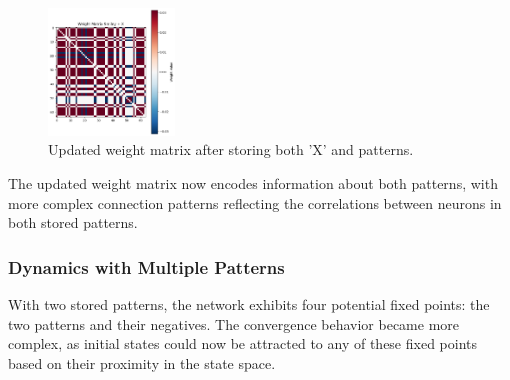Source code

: \documentclass{article}
\begin{document}
\begin{figure}[H]
\centering
\includegraphics[width=0.3\textwidth]{Weight Matrix Smiley + X.png}
\caption{Updated weight matrix after storing both 'X' and \smiley{} patterns.}
\label{fig:weight_matrix2}
\end{figure}

The updated weight matrix now encodes information about both patterns, with more complex connection patterns reflecting the correlations between neurons in both stored patterns.


\subsubsection{Dynamics with Multiple Patterns}
With two stored patterns, the network exhibits four potential fixed points: the two patterns and their negatives. The convergence behavior became more complex, as initial states could now be attracted to any of these fixed points based on their proximity in the state space.
\end{document}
==============================
### What you need to do
Although the records contain pictures, transcribe only their text, exactly as written.

### Solution for this task
Source code

: \documentclass{article}
\begin{document}
\begin{figure}[H]
\centering
\includegraphics[width=0.3\textwidth]{Weight Matrix Smiley + X.png}
\caption{Updated weight matrix after storing both 'X' and \smiley{} patterns.}
\label{fig:weight_matrix2}
\end{figure}

The updated weight matrix now encodes information about both patterns, with more complex connection patterns reflecting the correlations between neurons in both stored patterns.


\subsubsection{Dynamics with Multiple Patterns}
With two stored patterns, the network exhibits four potential fixed points: the two patterns and their negatives. The convergence behavior became more complex, as initial states could now be attracted to any of these fixed points based on their proximity in the state space.
\end{document}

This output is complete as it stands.